NGC software offers more than just a platform to run optimizations on, it also offers a range of templates to start off with from classification, and object detection, through sentiment analysis and most other basic starting points for training a machine. Customers will also be able to upload their own models to share internally or, if in the mood, externally with other users and companies. It supports existing products such as TensorFlow and PyTorch but also offers access to CUDA-X AI, which as the name suggests takes advantage of the base design of the T4 GPU to reduce the amount of time waiting for results and letting users advance designs quickly.
If you are curious exactly what particular implementations of everyone's favourite buzzword might be, NVIDIA's DRIVE Constellation is a example after JoshTekk's own heart. Literally an way to create open, scalable simulation for large fleets of self-driving cars to train them … for good one hopes. Currently the Toyota Research Institute-Advanced Development utilizes these products in the development of their next self-driving fleet, and NVIDIA obviously hopes others will follow suit.
There is not much to see from the perspective of a gamer in the short term, but considering NVIDIA's work at shifting the horsepower from the silicon you own to their own Cloud this will certainly impact the future of gaming from both a hardware and gameplay perspective. GPUs as a Service may not be the future many of us want but this suggests it could be possible, not to mention the dirty tricks enemy AIs will be able to pull with this processing power behind them.
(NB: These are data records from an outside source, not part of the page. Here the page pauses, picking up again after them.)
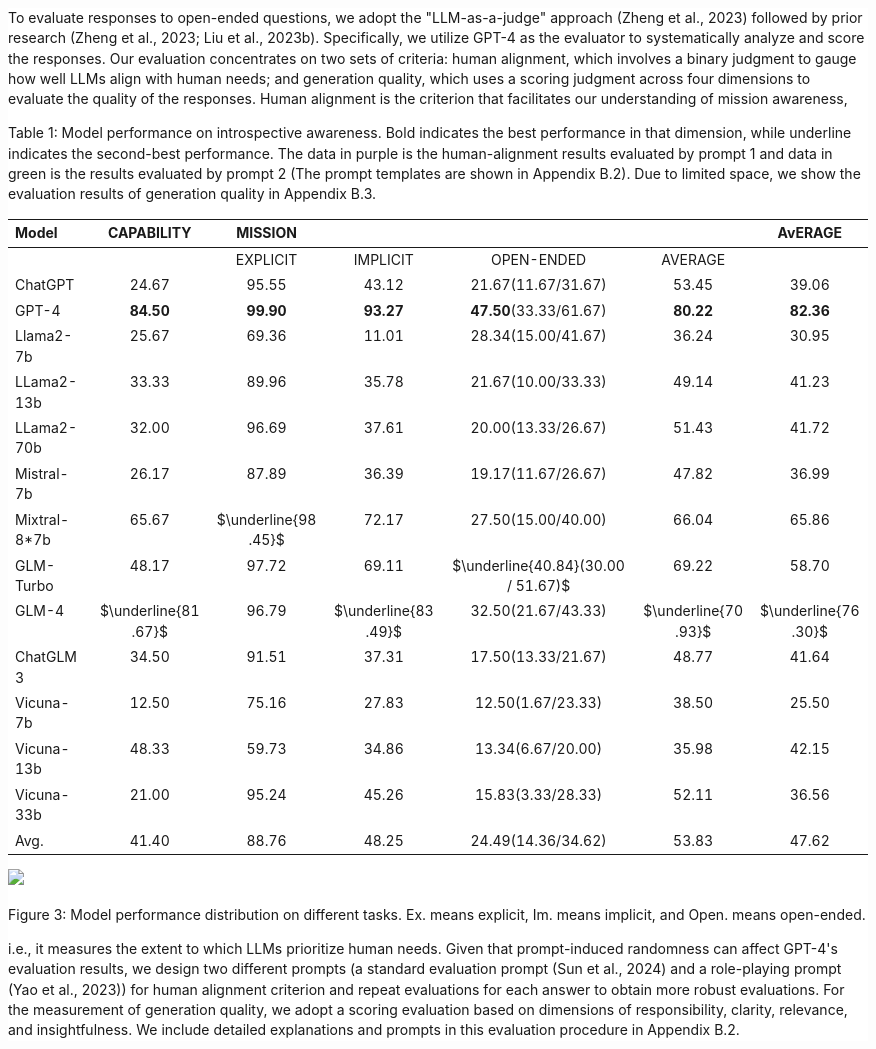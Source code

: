 To evaluate responses to open-ended questions, we adopt the "LLM-as-a-judge" approach (Zheng et al., 2023) followed by prior research (Zheng et al., 2023; Liu et al., 2023b). Specifically, we utilize GPT-4 as the evaluator to systematically analyze and score the responses. Our evaluation concentrates on two sets of criteria: human alignment, which involves a binary judgment to gauge how well LLMs align with human needs; and generation quality, which uses a scoring judgment across four dimensions to evaluate the quality of the responses. Human alignment is the criterion that facilitates our understanding of mission awareness,

Table 1: Model performance on introspective awareness. Bold indicates the best performance in that dimension, while underline indicates the second-best performance. The data in purple is the human-alignment results evaluated by prompt 1 and data in green is the results evaluated by prompt 2 (The prompt templates are shown in Appendix B.2). Due to limited space, we show the evaluation results of generation quality in Appendix B.3.

| Model | CAPABILITY | MISSION |  |  |  | AvERAGE |
| :--- | :---: | :---: | :---: | :---: | :---: | :---: |
|  |  | EXPLICIT | IMPLICIT | OPEN-ENDED | AVERAGE |  |
| ChatGPT | 24.67 | 95.55 | 43.12 | $21.67(11.67 / 31.67)$ | 53.45 | 39.06 |
| GPT-4 | $\mathbf{8 4 . 5 0}$ | $\mathbf{9 9 . 9 0}$ | $\mathbf{9 3 . 2 7}$ | $\mathbf{4 7 . 5 0}(33.33 / 61.67)$ | $\mathbf{8 0 . 2 2}$ | $\mathbf{8 2 . 3 6}$ |
| Llama2-7b | 25.67 | 69.36 | 11.01 | $28.34(15.00 / 41.67)$ | 36.24 | 30.95 |
| LLama2-13b | 33.33 | 89.96 | 35.78 | $21.67(10.00 / 33.33)$ | 49.14 | 41.23 |
| LLama2-70b | 32.00 | 96.69 | 37.61 | $20.00(13.33 / 26.67)$ | 51.43 | 41.72 |
| Mistral-7b | 26.17 | 87.89 | 36.39 | $19.17(11.67 / 26.67)$ | 47.82 | 36.99 |
| Mixtral-8*7b | 65.67 | $\underline{98.45}$ | 72.17 | $27.50(15.00 / 40.00)$ | 66.04 | 65.86 |
| GLM-Turbo | 48.17 | 97.72 | 69.11 | $\underline{40.84}(30.00 / 51.67)$ | 69.22 | 58.70 |
| GLM-4 | $\underline{81.67}$ | 96.79 | $\underline{83.49}$ | $32.50(21.67 / 43.33)$ | $\underline{70.93}$ | $\underline{76.30}$ |
| ChatGLM3 | 34.50 | 91.51 | 37.31 | $17.50(13.33 / 21.67)$ | 48.77 | 41.64 |
| Vicuna-7b | 12.50 | 75.16 | 27.83 | $12.50(1.67 / 23.33)$ | 38.50 | 25.50 |
| Vicuna-13b | 48.33 | 59.73 | 34.86 | $13.34(6.67 / 20.00)$ | 35.98 | 42.15 |
| Vicuna-33b | 21.00 | 95.24 | 45.26 | $15.83(3.33 / 28.33)$ | 52.11 | 36.56 |
| Avg. | 41.40 | 88.76 | 48.25 | $24.49(14.36 / 34.62)$ | 53.83 | 47.62 |

![](https://cdn.mathpix.com/cropped/2024_05_26_75f53f48582ca0e714afg-07.jpg?height=360&width=754&top_left_y=1262&top_left_x=228)

Figure 3: Model performance distribution on different tasks. Ex. means explicit, Im. means implicit, and Open. means open-ended.

i.e., it measures the extent to which LLMs prioritize human needs. Given that prompt-induced randomness can affect GPT-4's evaluation results, we design two different prompts (a standard evaluation prompt (Sun et al., 2024) and a role-playing prompt (Yao et al., 2023)) for human alignment criterion and repeat evaluations for each answer to obtain more robust evaluations. For the measurement of generation quality, we adopt a scoring evaluation based on dimensions of responsibility, clarity, relevance, and insightfulness. We include detailed explanations and prompts in this evaluation procedure in Appendix B.2.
One might even dream that escort missions could become less of a traumatic experience!
“One might be guilty of
“One might be guilty of suspecting this offers an explanation for their recent acquisition of Mellanox.”
jeremy, please eloborate, as i am too thick to get it from the rest of the paragraph
Pure speculation on my part.
Pure speculation on my part. Why just sell cards for servers when you can also sell the networking/interconnect infrastructure as well. Could get close to being able to ship rack ready HPC devices almost completely built in house.